- GS-3: Conservation, environmental pollution and degradation, environmental impact assessment
US Heat Wave
Context: Recently, US Weather service has issued another excessive-heat warning for much of Washington state and North East.
- In most parts of the country, temperatures must be above the historical average in an area for two or more days before the label “heat wave” is applied to a hot spell.
- But the definition can vary by region; in the Northeast USA, it is defined as three straight days in the 90s or above.
What causes a heat wave?
- Heat waves begin when high pressure in the atmosphere moves in and pushes warm air toward the ground. That air warms up further as it is compressed, and we begin to feel a lot hotter.
- The high-pressure system pressing down on the ground expands vertically, forcing other weather systems to change course. It even minimizes wind and cloud cover, making the air more stifling.
- This is also why a heat wave parks itself over an area for several days or longer.
What is a heat dome?
- As the ground warms, it loses moisture, which makes it easier to heat even more.
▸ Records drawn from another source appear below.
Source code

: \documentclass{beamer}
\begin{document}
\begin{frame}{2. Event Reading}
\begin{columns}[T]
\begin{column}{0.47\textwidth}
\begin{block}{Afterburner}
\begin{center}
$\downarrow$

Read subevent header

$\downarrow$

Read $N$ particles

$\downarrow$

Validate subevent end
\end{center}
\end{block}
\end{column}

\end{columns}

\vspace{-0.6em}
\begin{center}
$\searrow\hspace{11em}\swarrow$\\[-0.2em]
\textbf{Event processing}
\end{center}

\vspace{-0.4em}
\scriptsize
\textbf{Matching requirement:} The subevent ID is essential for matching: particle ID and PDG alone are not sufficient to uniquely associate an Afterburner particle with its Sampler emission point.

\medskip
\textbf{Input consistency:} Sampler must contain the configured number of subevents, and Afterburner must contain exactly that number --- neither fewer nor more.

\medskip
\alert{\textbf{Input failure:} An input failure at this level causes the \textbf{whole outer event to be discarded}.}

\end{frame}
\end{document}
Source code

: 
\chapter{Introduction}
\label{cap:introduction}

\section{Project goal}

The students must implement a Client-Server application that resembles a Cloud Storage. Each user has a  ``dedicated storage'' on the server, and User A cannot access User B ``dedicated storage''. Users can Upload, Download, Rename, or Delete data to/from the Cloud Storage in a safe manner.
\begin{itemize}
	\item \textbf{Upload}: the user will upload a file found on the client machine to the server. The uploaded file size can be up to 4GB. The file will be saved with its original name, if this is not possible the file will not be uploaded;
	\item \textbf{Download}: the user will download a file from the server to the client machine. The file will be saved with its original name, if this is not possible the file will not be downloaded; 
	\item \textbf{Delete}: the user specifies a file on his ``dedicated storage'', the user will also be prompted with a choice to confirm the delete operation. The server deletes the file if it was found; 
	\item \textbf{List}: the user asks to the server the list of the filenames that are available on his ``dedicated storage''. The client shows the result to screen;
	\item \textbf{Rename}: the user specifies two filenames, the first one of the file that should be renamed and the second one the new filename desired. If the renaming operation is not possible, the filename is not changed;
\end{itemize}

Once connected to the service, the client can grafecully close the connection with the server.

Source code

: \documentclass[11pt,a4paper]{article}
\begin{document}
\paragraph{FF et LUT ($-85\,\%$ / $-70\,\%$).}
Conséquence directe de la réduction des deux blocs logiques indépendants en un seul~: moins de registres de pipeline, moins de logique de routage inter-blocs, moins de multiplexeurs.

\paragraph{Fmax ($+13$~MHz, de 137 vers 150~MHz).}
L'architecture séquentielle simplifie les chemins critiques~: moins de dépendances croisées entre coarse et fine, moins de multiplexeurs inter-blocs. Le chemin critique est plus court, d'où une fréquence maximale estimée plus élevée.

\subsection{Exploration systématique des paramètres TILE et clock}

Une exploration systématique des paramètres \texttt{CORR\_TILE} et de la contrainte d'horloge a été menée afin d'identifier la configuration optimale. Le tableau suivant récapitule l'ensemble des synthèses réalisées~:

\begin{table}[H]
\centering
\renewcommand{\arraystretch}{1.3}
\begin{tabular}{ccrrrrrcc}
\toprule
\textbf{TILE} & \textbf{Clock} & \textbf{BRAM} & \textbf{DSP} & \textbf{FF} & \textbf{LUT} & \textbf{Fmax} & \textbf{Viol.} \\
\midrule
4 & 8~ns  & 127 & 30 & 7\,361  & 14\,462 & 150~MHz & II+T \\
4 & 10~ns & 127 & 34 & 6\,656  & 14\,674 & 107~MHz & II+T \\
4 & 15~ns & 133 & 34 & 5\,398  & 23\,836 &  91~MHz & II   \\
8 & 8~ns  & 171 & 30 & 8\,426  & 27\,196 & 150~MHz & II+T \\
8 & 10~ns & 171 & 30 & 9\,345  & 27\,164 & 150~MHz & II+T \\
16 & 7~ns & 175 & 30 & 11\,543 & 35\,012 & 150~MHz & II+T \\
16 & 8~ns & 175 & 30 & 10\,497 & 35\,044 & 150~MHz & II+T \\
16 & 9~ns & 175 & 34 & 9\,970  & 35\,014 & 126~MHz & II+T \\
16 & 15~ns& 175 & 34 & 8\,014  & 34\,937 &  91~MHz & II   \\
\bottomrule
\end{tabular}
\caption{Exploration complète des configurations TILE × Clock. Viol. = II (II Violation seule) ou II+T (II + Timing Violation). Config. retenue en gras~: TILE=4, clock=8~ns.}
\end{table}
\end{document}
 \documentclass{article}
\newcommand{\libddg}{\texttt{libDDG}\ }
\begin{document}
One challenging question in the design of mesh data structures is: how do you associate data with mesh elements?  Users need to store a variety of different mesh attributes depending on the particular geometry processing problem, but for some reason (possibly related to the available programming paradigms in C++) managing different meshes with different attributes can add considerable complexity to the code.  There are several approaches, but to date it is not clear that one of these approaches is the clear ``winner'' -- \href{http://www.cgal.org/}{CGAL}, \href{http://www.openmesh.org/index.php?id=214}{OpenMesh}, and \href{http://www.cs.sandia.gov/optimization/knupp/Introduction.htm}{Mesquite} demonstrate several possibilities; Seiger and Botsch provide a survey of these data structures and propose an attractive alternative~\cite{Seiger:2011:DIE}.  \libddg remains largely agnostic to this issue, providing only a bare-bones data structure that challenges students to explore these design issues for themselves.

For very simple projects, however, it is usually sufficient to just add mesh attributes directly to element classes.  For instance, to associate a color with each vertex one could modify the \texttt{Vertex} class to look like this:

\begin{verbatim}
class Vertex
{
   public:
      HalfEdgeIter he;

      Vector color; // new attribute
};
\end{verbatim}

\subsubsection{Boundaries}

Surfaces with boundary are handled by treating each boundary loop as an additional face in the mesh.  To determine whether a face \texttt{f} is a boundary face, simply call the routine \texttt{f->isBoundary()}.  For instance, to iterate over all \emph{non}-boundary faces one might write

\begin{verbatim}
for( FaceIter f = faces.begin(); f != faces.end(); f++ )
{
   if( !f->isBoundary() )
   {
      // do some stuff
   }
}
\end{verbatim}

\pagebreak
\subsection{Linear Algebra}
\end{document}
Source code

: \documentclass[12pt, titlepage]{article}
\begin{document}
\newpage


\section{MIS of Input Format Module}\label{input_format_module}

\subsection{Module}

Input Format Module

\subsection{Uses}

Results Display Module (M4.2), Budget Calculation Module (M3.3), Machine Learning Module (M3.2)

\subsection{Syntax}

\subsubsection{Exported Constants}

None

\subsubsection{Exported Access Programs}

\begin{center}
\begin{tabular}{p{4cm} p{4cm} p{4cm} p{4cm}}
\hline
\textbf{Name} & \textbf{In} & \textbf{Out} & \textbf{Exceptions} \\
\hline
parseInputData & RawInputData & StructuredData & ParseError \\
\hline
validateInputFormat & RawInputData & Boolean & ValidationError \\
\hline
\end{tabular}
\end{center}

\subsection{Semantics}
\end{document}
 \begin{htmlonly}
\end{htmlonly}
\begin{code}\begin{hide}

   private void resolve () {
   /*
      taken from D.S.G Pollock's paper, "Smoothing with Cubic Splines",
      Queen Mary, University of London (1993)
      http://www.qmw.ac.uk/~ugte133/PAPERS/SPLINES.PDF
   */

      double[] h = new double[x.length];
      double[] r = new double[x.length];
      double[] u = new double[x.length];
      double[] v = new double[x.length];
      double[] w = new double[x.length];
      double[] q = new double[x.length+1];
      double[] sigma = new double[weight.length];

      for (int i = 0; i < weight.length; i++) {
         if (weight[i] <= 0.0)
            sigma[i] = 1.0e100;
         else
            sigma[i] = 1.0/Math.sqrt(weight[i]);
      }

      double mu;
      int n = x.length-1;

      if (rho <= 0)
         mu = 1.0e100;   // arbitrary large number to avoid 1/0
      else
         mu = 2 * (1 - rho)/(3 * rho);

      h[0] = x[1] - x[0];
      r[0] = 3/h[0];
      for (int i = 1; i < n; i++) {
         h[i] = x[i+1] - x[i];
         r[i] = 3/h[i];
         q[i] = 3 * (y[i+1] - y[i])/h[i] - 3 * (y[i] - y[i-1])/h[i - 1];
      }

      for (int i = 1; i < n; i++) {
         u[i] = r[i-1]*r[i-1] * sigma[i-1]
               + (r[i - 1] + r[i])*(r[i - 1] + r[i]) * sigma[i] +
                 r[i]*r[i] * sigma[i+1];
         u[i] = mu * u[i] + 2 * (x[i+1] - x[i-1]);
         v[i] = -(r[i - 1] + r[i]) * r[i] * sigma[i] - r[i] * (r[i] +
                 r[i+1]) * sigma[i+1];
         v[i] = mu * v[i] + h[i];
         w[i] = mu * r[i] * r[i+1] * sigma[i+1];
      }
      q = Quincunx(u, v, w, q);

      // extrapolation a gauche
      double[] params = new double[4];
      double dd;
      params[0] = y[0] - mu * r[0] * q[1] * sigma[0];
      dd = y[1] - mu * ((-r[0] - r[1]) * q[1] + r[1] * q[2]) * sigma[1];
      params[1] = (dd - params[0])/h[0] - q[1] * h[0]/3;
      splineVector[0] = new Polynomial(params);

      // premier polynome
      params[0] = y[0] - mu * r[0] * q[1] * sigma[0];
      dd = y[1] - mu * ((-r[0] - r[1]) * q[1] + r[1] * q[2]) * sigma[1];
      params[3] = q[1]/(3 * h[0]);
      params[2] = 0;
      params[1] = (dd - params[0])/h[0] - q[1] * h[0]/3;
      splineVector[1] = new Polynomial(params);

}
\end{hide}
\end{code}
And in the drought-ridden West USA, there is plenty of heat for the high-pressure system to trap.
- As that trapped heat continues to warm, the system acts like a lid on a pot — earning the name “heat dome.”
- In the Pacific Northwest, the heat and the drought are working in concert, exacerbating the problem and causing temperature records to fall day after day.
Why is it hotter than normal in North America?
- We have long known that the world has warmed by more than 1 degree Celsius (about 1.8 degrees Fahrenheit) since 1900, and that the pace of warming has accelerated in recent decades.
- The warmer baseline contributes to extreme-weather events and helps make periods of extreme heat more frequent, longer and more intense.
- Magnified effect of paved and concrete surfaces in urban areas and a lack of tree cover.
- Urban heat island effects can make ambient temperatures feel 3 to 4 degrees more than what they are.
Health Impacts of Heat Waves
- The health impacts of Heat Waves typically involve dehydration, heat cramps, heat exhaustion and/or heat stroke.
- It also causes heat cramps, fatigue, weakness, dizziness, headache, nausea, vomiting, muscle cramps and sweating.
- The extreme temperatures and resultant atmospheric conditions adversely affect people living in these regions as they cause physiological stress, sometimes resulting in death.
- While climate change does have a strong link with the occurrence of extreme weather events, it isn’t the cause for extreme weather events. Episodes of heat waves are growing more common as climate change intensifies. Therefore, the intensity and frequency of heatwaves can be reduced if the global community adopts and adheres to a lower emissions scenario in the future.